> _SUPPLIED MATERIAL_
Content starts
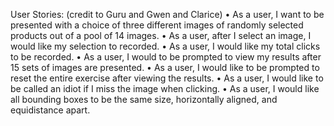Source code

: User Stories: (credit to Guru and Gwen and Clarice)
•    As a user, I want to be presented with a choice of three different images of randomly selected products out of a pool of 14 images.
•    As a user, after I select an image, I would like my selection to recorded.
•    As a user, I would like my total clicks to be recorded.
•    As a user, I would to be prompted to view my results after 15 sets of images are presented.
•    As a user, I would like to be prompted to reset the entire exercise after viewing the results.
•    As a user, I would like to be called an idiot if I miss the image when clicking.
•    As a user, I would like all bounding boxes to be the same size, horizontally aligned, and equidistance apart.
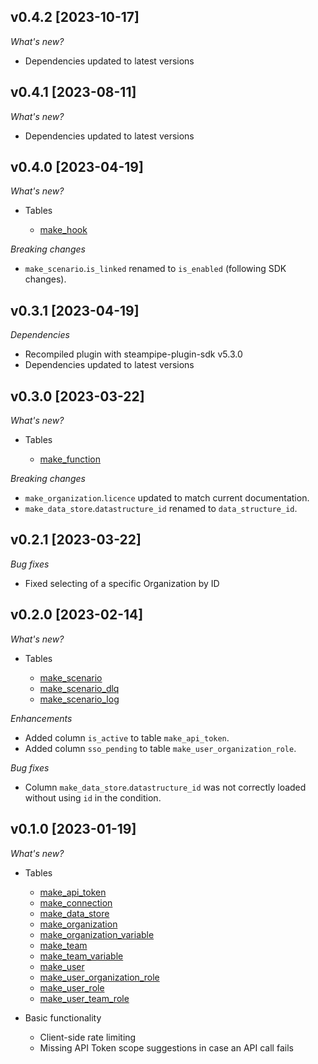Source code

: ## v0.4.2 [2023-10-17]

_What's new?_

- Dependencies updated to latest versions

## v0.4.1 [2023-08-11]

_What's new?_

- Dependencies updated to latest versions

## v0.4.0 [2023-04-19]

_What's new?_

- Tables

  - [make_hook](https://github.com/marekjalovec/steampipe-plugin-make/blob/master/docs/tables/make_hook.md)

_Breaking changes_

- `make_scenario`.`is_linked` renamed to `is_enabled` (following SDK changes).

## v0.3.1 [2023-04-19]

_Dependencies_

  - Recompiled plugin with steampipe-plugin-sdk v5.3.0
  - Dependencies updated to latest versions

## v0.3.0 [2023-03-22]

_What's new?_

- Tables

  - [make_function](https://github.com/marekjalovec/steampipe-plugin-make/blob/master/docs/tables/make_function.md)

_Breaking changes_

- `make_organization`.`licence` updated to match current documentation.
- `make_data_store`.`datastructure_id` renamed to `data_structure_id`.

## v0.2.1 [2023-03-22]

_Bug fixes_

- Fixed selecting of a specific Organization by ID

## v0.2.0 [2023-02-14]

_What's new?_

- Tables

  - [make_scenario](https://github.com/marekjalovec/steampipe-plugin-make/blob/master/docs/tables/make_scenario.md)
  - [make_scenario_dlq](https://github.com/marekjalovec/steampipe-plugin-make/blob/master/docs/tables/make_scenario_dlq.md)
  - [make_scenario_log](https://github.com/marekjalovec/steampipe-plugin-make/blob/master/docs/tables/make_scenario_log.md)

_Enhancements_

  - Added column `is_active` to table `make_api_token`.
  - Added column `sso_pending` to table `make_user_organization_role`.

_Bug fixes_

  - Column `make_data_store`.`datastructure_id` was not correctly loaded without using `id` in the condition. 

## v0.1.0 [2023-01-19]

_What's new?_

- Tables

  - [make_api_token](https://github.com/marekjalovec/steampipe-plugin-make/blob/master/docs/tables/make_api_token.md)
  - [make_connection](https://github.com/marekjalovec/steampipe-plugin-make/blob/master/docs/tables/make_connection.md)
  - [make_data_store](https://github.com/marekjalovec/steampipe-plugin-make/blob/master/docs/tables/make_data_store.md)
  - [make_organization](https://github.com/marekjalovec/steampipe-plugin-make/blob/master/docs/tables/make_organization.md)
  - [make_organization_variable](https://github.com/marekjalovec/steampipe-plugin-make/blob/master/docs/tables/make_organization_variable.md)
  - [make_team](https://github.com/marekjalovec/steampipe-plugin-make/blob/master/docs/tables/make_team.md)
  - [make_team_variable](https://github.com/marekjalovec/steampipe-plugin-make/blob/master/docs/tables/make_team_variable.md)
  - [make_user](https://github.com/marekjalovec/steampipe-plugin-make/blob/master/docs/tables/make_user.md)
  - [make_user_organization_role](https://github.com/marekjalovec/steampipe-plugin-make/blob/master/docs/tables/make_user_organization_role.md)
  - [make_user_role](https://github.com/marekjalovec/steampipe-plugin-make/blob/master/docs/tables/make_user_role.md)
  - [make_user_team_role](https://github.com/marekjalovec/steampipe-plugin-make/blob/master/docs/tables/make_user_team_role.md)


- Basic functionality

  - Client-side rate limiting
  - Missing API Token scope suggestions in case an API call fails
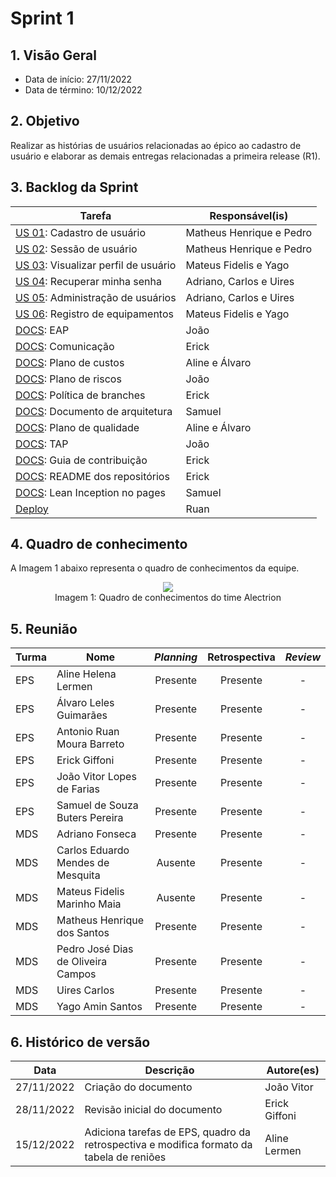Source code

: # Sprint 1

## 1. Visão Geral

* Data de início: 27/11/2022
* Data de término: 10/12/2022

## 2. Objetivo 

Realizar as histórias de usuários relacionadas ao épico ao cadastro de usuário e elaborar as demais entregas relacionadas a primeira release (R1).

## 3. Backlog da Sprint

|Tarefa|Responsável(is)|
|------|-----------|
| [US 01](https://github.com/fga-eps-mds/2022-2-alectrion-doc/issues/7): Cadastro de usuário | Matheus Henrique e Pedro |
| [US 02](https://github.com/fga-eps-mds/2022-2-alectrion-doc/issues/8): Sessão de usuário | Matheus Henrique e Pedro |
| [US 03](https://github.com/fga-eps-mds/2022-2-alectrion-doc/issues/9): Visualizar perfil de usuário | Mateus Fidelis e Yago |
| [US 04](https://github.com/fga-eps-mds/2022-2-alectrion-doc/issues/10): Recuperar minha senha | Adriano, Carlos e Uires |
| [US 05](https://github.com/fga-eps-mds/2022-2-Alectrion-DOC/issues/12): Administração de usuários | Adriano, Carlos e Uires |
| [US 06](https://github.com/fga-eps-mds/2022-2-Alectrion-DOC/issues/13): Registro de equipamentos | Mateus Fidelis e Yago |
| [DOCS](https://github.com/fga-eps-mds/2022-2-Alectrion-DOC/issues/15):  EAP | João |
| [DOCS](https://github.com/fga-eps-mds/2022-2-Alectrion-DOC/issues/20):  Comunicação | Erick |
| [DOCS](https://github.com/fga-eps-mds/2022-2-Alectrion-DOC/issues/22):  Plano de custos | Aline e Álvaro |
| [DOCS](https://github.com/fga-eps-mds/2022-2-Alectrion-DOC/issues/25):  Plano de riscos | João |
| [DOCS](https://github.com/fga-eps-mds/2022-2-Alectrion-DOC/issues/30):  Política de branches | Erick |
| [DOCS](https://github.com/fga-eps-mds/2022-2-Alectrion-DOC/issues/28):  Documento de arquitetura | Samuel |
| [DOCS](https://github.com/fga-eps-mds/2022-2-Alectrion-DOC/issues/26):  Plano de qualidade | Aline e Álvaro |
| [DOCS](https://github.com/fga-eps-mds/2022-2-Alectrion-DOC/issues/29):  TAP | João |
| [DOCS](https://github.com/fga-eps-mds/2022-2-Alectrion-DOC/issues/31):  Guia de contribuição | Erick |
| [DOCS](https://github.com/fga-eps-mds/2022-2-Alectrion-DOC/issues/30):  README dos repositórios | Erick |
| [DOCS](https://github.com/fga-eps-mds/2022-2-Alectrion-DOC/issues/17):  Lean Inception no pages | Samuel |
| [Deploy](https://github.com/fga-eps-mds/2022-2-Alectrion-DOC/issues/) | Ruan |

## 4. Quadro de conhecimento

A Imagem 1 abaixo representa o quadro de conhecimentos da equipe.

<div align="center">
   <img width="auto" height="auto" src="assets/quadro_de_conhecimento/1_quadro_de_conhecimento.png"/>
</div>

<figcaption align='center'>
   Imagem 1: Quadro de conhecimentos do time Alectrion
   <br>
</figcaption>

## 5. Reunião

|Turma|Nome|_Planning_|Retrospectiva|_Review_|
|-----|----|:--------:|:--------:|:--------:|
| EPS | Aline Helena Lermen | Presente | Presente|- |
| EPS | Álvaro Leles Guimarães | Presente | Presente |- | 
| EPS | Antonio Ruan Moura Barreto | Presente | Presente |- |
| EPS | Erick Giffoni | Presente | Presente |- | 
| EPS | João Vitor Lopes de Farias | Presente | Presente |- |
| EPS | Samuel de Souza Buters Pereira | Presente |Presente |- |
| MDS | Adriano Fonseca | Presente |Presente |- | 
| MDS | Carlos Eduardo Mendes de Mesquita | Ausente |Presente |- | 
| MDS | Mateus Fidelis Marinho Maia | Ausente |Presente |- |
| MDS | Matheus Henrique dos Santos | Presente |Presente |- |
| MDS | Pedro José Dias de Oliveira Campos | Presente |Presente |- | 
| MDS | Uires Carlos | Presente |Presente |- | 
| MDS | Yago Amin Santos | Presente |Presente |- |


## 6. Histórico de versão

|**Data**|**Descrição**|**Autore(es)**|
|--------|-------------|--------------|
|27/11/2022| Criação do documento | João Vitor |
|28/11/2022| Revisão inicial do documento | Erick Giffoni |
|15/12/2022| Adiciona tarefas de EPS, quadro da retrospectiva e modifica formato da tabela de reniões | Aline Lermen |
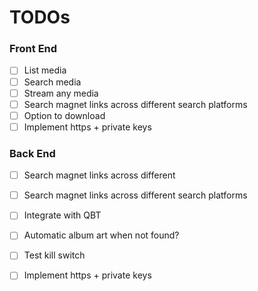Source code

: # TODOs

### Front End
- [ ] List media 
- [ ] Search media
- [ ] Stream any media
- [ ] Search magnet links across different search platforms
- [ ] Option to download
- [ ] Implement https + private keys

### Back End
- [ ] Search magnet links across different 
- [ ] Search magnet links across different search platforms
- [ ] Integrate with QBT
- [ ] Automatic album art when not found?
- [ ] Test kill switch
- [ ] Implement https + private keys



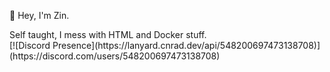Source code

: 👋 Hey, I'm Zin.
<div></div>
Self taught, I mess with HTML and Docker stuff.
<div></div>
[![Discord Presence](https://lanyard.cnrad.dev/api/548200697473138708)](https://discord.com/users/548200697473138708)
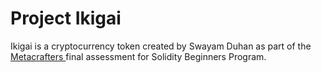 <h1> Project Ikigai </h1>
<p>Ikigai is a cryptocurrency token created by Swayam Duhan as part of the 
  <a href = "https://www.metacrafters.io/"> Metacrafters </a> final assessment for Solidity Beginners Program.</p>
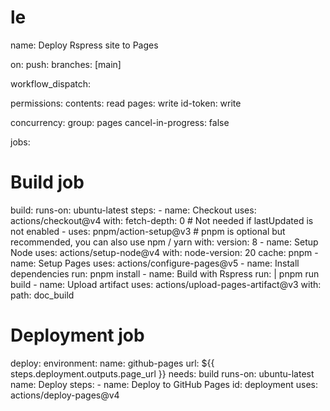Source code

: # le
name: Deploy Rspress site to Pages

on:
  push:
    branches: [main]

  workflow_dispatch:

permissions:
  contents: read
  pages: write
  id-token: write

concurrency:
  group: pages
  cancel-in-progress: false

jobs:
  # Build job
  build:
    runs-on: ubuntu-latest
    steps:
      - name: Checkout
        uses: actions/checkout@v4
        with:
          fetch-depth: 0 # Not needed if lastUpdated is not enabled
      - uses: pnpm/action-setup@v3 # pnpm is optional but recommended, you can also use npm / yarn
        with:
          version: 8
      - name: Setup Node
        uses: actions/setup-node@v4
        with:
          node-version: 20
          cache: pnpm
      - name: Setup Pages
        uses: actions/configure-pages@v5
      - name: Install dependencies
        run: pnpm install
      - name: Build with Rspress
        run: |
          pnpm run build
      - name: Upload artifact
        uses: actions/upload-pages-artifact@v3
        with:
          path: doc_build

  # Deployment job
  deploy:
    environment:
      name: github-pages
      url: ${{ steps.deployment.outputs.page_url }}
    needs: build
    runs-on: ubuntu-latest
    name: Deploy
    steps:
      - name: Deploy to GitHub Pages
        id: deployment
        uses: actions/deploy-pages@v4
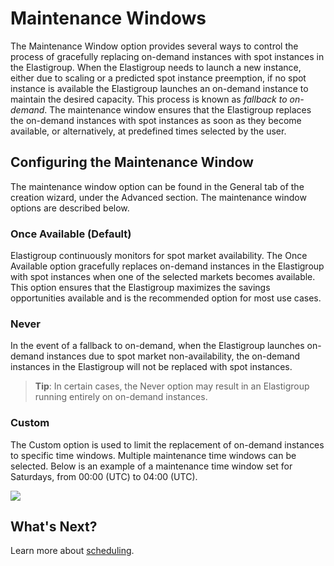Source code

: # Maintenance Windows

The Maintenance Window option provides several ways to control the process of gracefully replacing on-demand instances with spot instances in the Elastigroup. When the Elastigroup needs to launch a new instance, either due to scaling or a predicted spot instance preemption, if no spot instance is available the Elastigroup launches an on-demand instance to maintain the desired capacity. This process is known as _fallback to on-demand_. The maintenance window ensures that the Elastigroup replaces the on-demand instances with spot instances as soon as they become available, or alternatively, at predefined times selected by the user.

## Configuring the Maintenance Window

The maintenance window option can be found in the General tab of the creation wizard, under the Advanced section. The maintenance window options are described below.

### Once Available (Default)

Elastigroup continuously monitors for spot market availability. The Once Available option gracefully replaces on-demand instances in the Elastigroup with spot instances when one of the selected markets becomes available. This option ensures that the Elastigroup maximizes the savings opportunities available and is the recommended option for most use cases.

### Never

In the event of a fallback to on-demand, when the Elastigroup launches on-demand instances due to spot market non-availability, the on-demand instances in the Elastigroup will not be replaced with spot instances.

> **Tip**: In certain cases, the Never option may result in an Elastigroup running entirely on on-demand instances.

### Custom

The Custom option is used to limit the replacement of on-demand instances to specific time windows. Multiple maintenance time windows can be selected. Below is an example of a maintenance time window set for Saturdays, from 00:00 (UTC) to 04:00 (UTC).

<img src="/elastigroup/_media/corefeatures-maintenancewindow-01.png" />

## What's Next?

Learn more about [scheduling](elastigroup/features/core-features/scheduling).
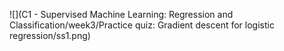 ![](C1 - Supervised Machine Learning: Regression and Classification/week3/Practice quiz: Gradient descent for logistic regression/ss1.png)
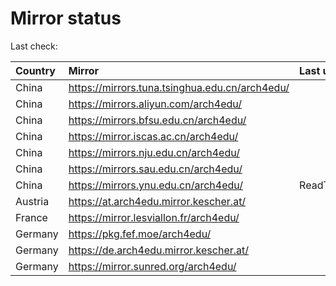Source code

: <script src="./time.js"></script>
# Mirror status
Last check: <script type="text/javascript">localize(1693362097.5408475);</script>

|Country|Mirror|Last update|
|:------|:-----|:----------|
|China|https://mirrors.tuna.tsinghua.edu.cn/arch4edu/|<script type="text/javascript">localize(1693290729);</script>|
|China|https://mirrors.aliyun.com/arch4edu/|<script type="text/javascript">localize(1693290729);</script>|
|China|https://mirrors.bfsu.edu.cn/arch4edu/|<script type="text/javascript">localize(1693290729);</script>|
|China|https://mirror.iscas.ac.cn/arch4edu/|<script type="text/javascript">localize(1693290729);</script>|
|China|https://mirrors.nju.edu.cn/arch4edu/|<script type="text/javascript">localize(1693247585);</script>|
|China|https://mirrors.sau.edu.cn/arch4edu/|<script type="text/javascript">localize(1693290729);</script>|
|China|https://mirrors.ynu.edu.cn/arch4edu/|ReadTimeout|
|Austria|https://at.arch4edu.mirror.kescher.at/|<script type="text/javascript">localize(1693290729);</script>|
|France|https://mirror.lesviallon.fr/arch4edu/|<script type="text/javascript">localize(1693290729);</script>|
|Germany|https://pkg.fef.moe/arch4edu/|<script type="text/javascript">localize(1693290729);</script>|
|Germany|https://de.arch4edu.mirror.kescher.at/|<script type="text/javascript">localize(1693290729);</script>|
|Germany|https://mirror.sunred.org/arch4edu/|<script type="text/javascript">localize(1693290729);</script>|

<script src="./tablefilter/tablefilter.js"></script>
<script src="./table.js"></script>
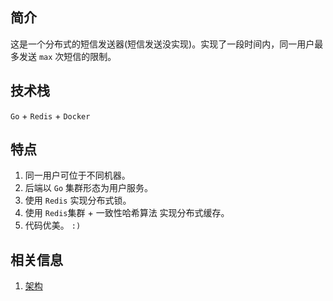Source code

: ## 简介
这是一个分布式的短信发送器(短信发送没实现)。实现了一段时间内，同一用户最多发送 `max` 次短信的限制。

## 技术栈
`Go` + `Redis` + `Docker`

## 特点
1. 同一用户可位于不同机器。
2. 后端以 `Go` 集群形态为用户服务。
3. 使用 `Redis` 实现分布式锁。
4. 使用 `Redis`集群  + 一致性哈希算法 实现分布式缓存。
5. 代码优美。  `:)`


## 相关信息
1. [架构](https://www.processon.com/view/link/5f64edc66376894e3278ceba)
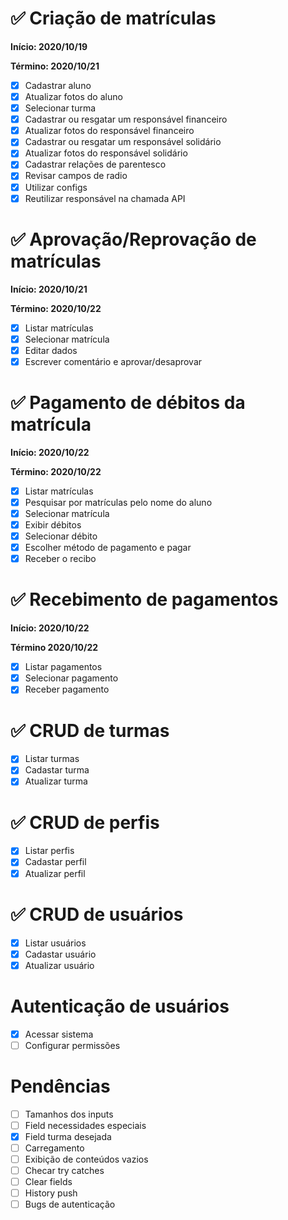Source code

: # :white_check_mark: Criação de matrículas

**Início: 2020/10/19**

**Término: 2020/10/21**

- [x] Cadastrar aluno
- [x] Atualizar fotos do aluno
- [x] Selecionar turma
- [x] Cadastrar ou resgatar um responsável financeiro
- [x] Atualizar fotos do responsável financeiro
- [x] Cadastrar ou resgatar um responsável solidário
- [x] Atualizar fotos do responsável solidário
- [x] Cadastrar relações de parentesco
- [x] Revisar campos de radio
- [x] Utilizar configs
- [x] Reutilizar responsável na chamada API

# :white_check_mark: Aprovação/Reprovação de matrículas

**Início: 2020/10/21**

**Término: 2020/10/22**

- [x] Listar matrículas
- [x] Selecionar matrícula
- [x] Editar dados
- [x] Escrever comentário e aprovar/desaprovar

# :white_check_mark: Pagamento de débitos da matrícula

**Início: 2020/10/22**

**Término: 2020/10/22**

- [x] Listar matrículas
- [x] Pesquisar por matrículas pelo nome do aluno
- [x] Selecionar matrícula
- [x] Exibir débitos
- [x] Selecionar débito
- [x] Escolher método de pagamento e pagar
- [x] Receber o recibo

# :white_check_mark: Recebimento de pagamentos

**Início: 2020/10/22**

**Término 2020/10/22**

- [x] Listar pagamentos
- [x] Selecionar pagamento
- [x] Receber pagamento

# :white_check_mark: CRUD de turmas

- [x] Listar turmas
- [x] Cadastar turma
- [x] Atualizar turma

# :white_check_mark: CRUD de perfis

- [x] Listar perfis
- [x] Cadastar perfil
- [x] Atualizar perfil

# :white_check_mark: CRUD de usuários

- [x] Listar usuários
- [x] Cadastar usuário
- [x] Atualizar usuário

# Autenticação de usuários

- [x] Acessar sistema
- [ ] Configurar permissões

# Pendências

- [ ] Tamanhos dos inputs
- [ ] Field necessidades especiais
- [x] Field turma desejada
- [ ] Carregamento
- [ ] Exibição de conteúdos vazios
- [ ] Checar try catches
- [ ] Clear fields
- [ ] History push
- [ ] Bugs de autenticação
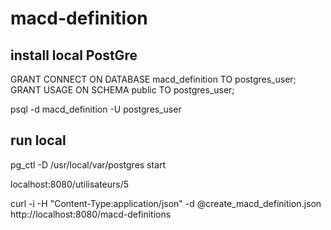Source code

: # macd-definition

## install local PostGre

GRANT CONNECT ON DATABASE macd_definition TO postgres_user;
GRANT USAGE ON SCHEMA public TO postgres_user;

psql -d macd_definition -U postgres_user

## run local

pg_ctl -D /usr/local/var/postgres start

localhost:8080/utilisateurs/5

curl -i -H "Content-Type:application/json" -d @create_macd_definition.json http://localhost:8080/macd-definitions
Content ends
> _TASK REQUIREMENTS_
Once you reach the line with "Cadastro de usuário |" in the data above, copy it and every line after it exactly, up to and including the line with "custos | Aline e Álvaro |".

> _TASK RESPONSE_
| [US 01](https://github.com/fga-eps-mds/2022-2-alectrion-doc/issues/7): Cadastro de usuário | Matheus Henrique e Pedro |
| [US 02](https://github.com/fga-eps-mds/2022-2-alectrion-doc/issues/8): Sessão de usuário | Matheus Henrique e Pedro |
| [US 03](https://github.com/fga-eps-mds/2022-2-alectrion-doc/issues/9): Visualizar perfil de usuário | Mateus Fidelis e Yago |
| [US 04](https://github.com/fga-eps-mds/2022-2-alectrion-doc/issues/10): Recuperar minha senha | Adriano, Carlos e Uires |
| [US 05](https://github.com/fga-eps-mds/2022-2-Alectrion-DOC/issues/12): Administração de usuários | Adriano, Carlos e Uires |
| [US 06](https://github.com/fga-eps-mds/2022-2-Alectrion-DOC/issues/13): Registro de equipamentos | Mateus Fidelis e Yago |
| [DOCS](https://github.com/fga-eps-mds/2022-2-Alectrion-DOC/issues/15):  EAP | João |
| [DOCS](https://github.com/fga-eps-mds/2022-2-Alectrion-DOC/issues/20):  Comunicação | Erick |
| [DOCS](https://github.com/fga-eps-mds/2022-2-Alectrion-DOC/issues/22):  Plano de custos | Aline e Álvaro |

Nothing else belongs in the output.